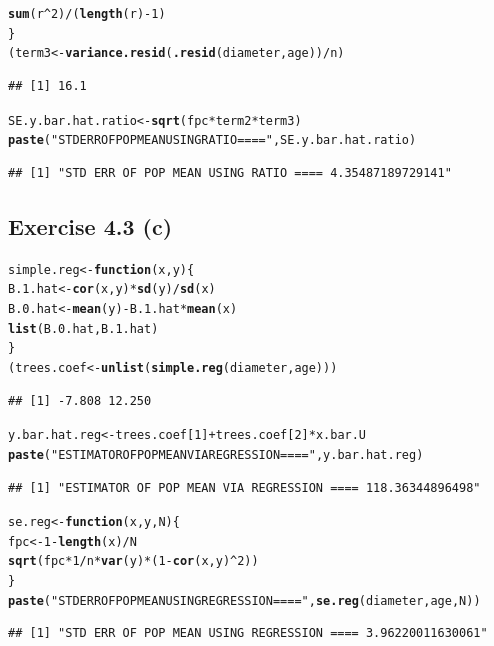 \documentclass{article}\usepackage{graphicx, color}
\makeatletter
\newcommand{\hlfunctioncall}[1]{\textcolor[rgb]{0.501960784313725,0,0.329411764705882}{\textbf{#1}}}%
\newcommand{\hlstring}[1]{\textcolor[rgb]{0.6,0.6,1}{#1}}%
\newenvironment{kframe}{%
 \def\at@end@of@kframe{}%
 \ifinner\ifhmode%
  \def\at@end@of@kframe{\end{minipage}}%
  \begin{minipage}{\columnwidth}%
 \fi\fi%
 \def\FrameCommand##1{\hskip\@totalleftmargin \hskip-\fboxsep
 \colorbox{shadecolor}{##1}\hskip-\fboxsep
     \hskip-\linewidth \hskip-\@totalleftmargin \hskip\columnwidth}%
 \MakeFramed {\advance\hsize-\width
   \@totalleftmargin\z@ \linewidth\hsize
   \@setminipage}}%
 {\par\unskip\endMakeFramed%
 \at@end@of@kframe}
\newenvironment{knitrout}{}{} %
\makeatother
\begin{document}
\begin{knitrout}
\begin{kframe}
\begin{alltt}
    \hlfunctioncall{sum}(r^2)/(\hlfunctioncall{length}(r) - 1)
\}
(term3 <- \hlfunctioncall{variance.resid}(\hlfunctioncall{.resid}(diameter, age))/n)
\end{alltt}
\begin{verbatim}
## [1] 16.1
\end{verbatim}
\begin{alltt}
SE.y.bar.hat.ratio <- \hlfunctioncall{sqrt}(fpc * term2 * term3)
\hlfunctioncall{paste}(\hlstring{"STD ERR OF POP MEAN USING RATIO ===="}, SE.y.bar.hat.ratio)
\end{alltt}
\begin{verbatim}
## [1] "STD ERR OF POP MEAN USING RATIO ==== 4.35487189729141"
\end{verbatim}
\end{kframe}
\end{knitrout}


\subsection*{Exercise 4.3 (c)}
\begin{knitrout}
\color{fgcolor}\begin{kframe}
\begin{alltt}
simple.reg <- \hlfunctioncall{function}(x, y) \{
    B.1.hat <- \hlfunctioncall{cor}(x, y) * \hlfunctioncall{sd}(y)/\hlfunctioncall{sd}(x)
    B.0.hat <- \hlfunctioncall{mean}(y) - B.1.hat * \hlfunctioncall{mean}(x)
    \hlfunctioncall{list}(B.0.hat, B.1.hat)
\}
(trees.coef <- \hlfunctioncall{unlist}(\hlfunctioncall{simple.reg}(diameter, age)))
\end{alltt}
\begin{verbatim}
## [1] -7.808 12.250
\end{verbatim}
\begin{alltt}
y.bar.hat.reg <- trees.coef[1] + trees.coef[2] * x.bar.U
\hlfunctioncall{paste}(\hlstring{"ESTIMATOR OF POP MEAN VIA REGRESSION ===="}, y.bar.hat.reg)
\end{alltt}
\begin{verbatim}
## [1] "ESTIMATOR OF POP MEAN VIA REGRESSION ==== 118.36344896498"
\end{verbatim}
\begin{alltt}
se.reg <- \hlfunctioncall{function}(x, y, N) \{
    fpc <- 1 - \hlfunctioncall{length}(x)/N
    \hlfunctioncall{sqrt}(fpc * 1/n * \hlfunctioncall{var}(y) * (1 - \hlfunctioncall{cor}(x, y)^2))
\}
\hlfunctioncall{paste}(\hlstring{"STD ERR OF POP MEAN USING REGRESSION ===="}, \hlfunctioncall{se.reg}(diameter, age, N))
\end{alltt}
\begin{verbatim}
## [1] "STD ERR OF POP MEAN USING REGRESSION ==== 3.96220011630061"
\end{verbatim}
\end{kframe}
\end{knitrout}
\end{document}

Prompt = Leaving the pictures aside, repeat the data above exactly.

Solution =
 \documentclass{article}\usepackage{graphicx, color}
\makeatletter
\newcommand{\hlfunctioncall}[1]{\textcolor[rgb]{0.501960784313725,0,0.329411764705882}{\textbf{#1}}}%
\newcommand{\hlstring}[1]{\textcolor[rgb]{0.6,0.6,1}{#1}}%
\newenvironment{kframe}{%
 \def\at@end@of@kframe{}%
 \ifinner\ifhmode%
  \def\at@end@of@kframe{\end{minipage}}%
  \begin{minipage}{\columnwidth}%
 \fi\fi%
 \def\FrameCommand##1{\hskip\@totalleftmargin \hskip-\fboxsep
 \colorbox{shadecolor}{##1}\hskip-\fboxsep
     \hskip-\linewidth \hskip-\@totalleftmargin \hskip\columnwidth}%
 \MakeFramed {\advance\hsize-\width
   \@totalleftmargin\z@ \linewidth\hsize
   \@setminipage}}%
 {\par\unskip\endMakeFramed%
 \at@end@of@kframe}
\newenvironment{knitrout}{}{} %
\makeatother
\begin{document}
\begin{knitrout}
\begin{kframe}
\begin{alltt}
    \hlfunctioncall{sum}(r^2)/(\hlfunctioncall{length}(r) - 1)
\}
(term3 <- \hlfunctioncall{variance.resid}(\hlfunctioncall{.resid}(diameter, age))/n)
\end{alltt}
\begin{verbatim}
## [1] 16.1
\end{verbatim}
\begin{alltt}
SE.y.bar.hat.ratio <- \hlfunctioncall{sqrt}(fpc * term2 * term3)
\hlfunctioncall{paste}(\hlstring{"STD ERR OF POP MEAN USING RATIO ===="}, SE.y.bar.hat.ratio)
\end{alltt}
\begin{verbatim}
## [1] "STD ERR OF POP MEAN USING RATIO ==== 4.35487189729141"
\end{verbatim}
\end{kframe}
\end{knitrout}


\subsection*{Exercise 4.3 (c)}
\begin{knitrout}
\color{fgcolor}\begin{kframe}
\begin{alltt}
simple.reg <- \hlfunctioncall{function}(x, y) \{
    B.1.hat <- \hlfunctioncall{cor}(x, y) * \hlfunctioncall{sd}(y)/\hlfunctioncall{sd}(x)
    B.0.hat <- \hlfunctioncall{mean}(y) - B.1.hat * \hlfunctioncall{mean}(x)
    \hlfunctioncall{list}(B.0.hat, B.1.hat)
\}
(trees.coef <- \hlfunctioncall{unlist}(\hlfunctioncall{simple.reg}(diameter, age)))
\end{alltt}
\begin{verbatim}
## [1] -7.808 12.250
\end{verbatim}
\begin{alltt}
y.bar.hat.reg <- trees.coef[1] + trees.coef[2] * x.bar.U
\hlfunctioncall{paste}(\hlstring{"ESTIMATOR OF POP MEAN VIA REGRESSION ===="}, y.bar.hat.reg)
\end{alltt}
\begin{verbatim}
## [1] "ESTIMATOR OF POP MEAN VIA REGRESSION ==== 118.36344896498"
\end{verbatim}
\begin{alltt}
se.reg <- \hlfunctioncall{function}(x, y, N) \{
    fpc <- 1 - \hlfunctioncall{length}(x)/N
    \hlfunctioncall{sqrt}(fpc * 1/n * \hlfunctioncall{var}(y) * (1 - \hlfunctioncall{cor}(x, y)^2))
\}
\hlfunctioncall{paste}(\hlstring{"STD ERR OF POP MEAN USING REGRESSION ===="}, \hlfunctioncall{se.reg}(diameter, age, N))
\end{alltt}
\begin{verbatim}
## [1] "STD ERR OF POP MEAN USING REGRESSION ==== 3.96220011630061"
\end{verbatim}
\end{kframe}
\end{knitrout}
\end{document}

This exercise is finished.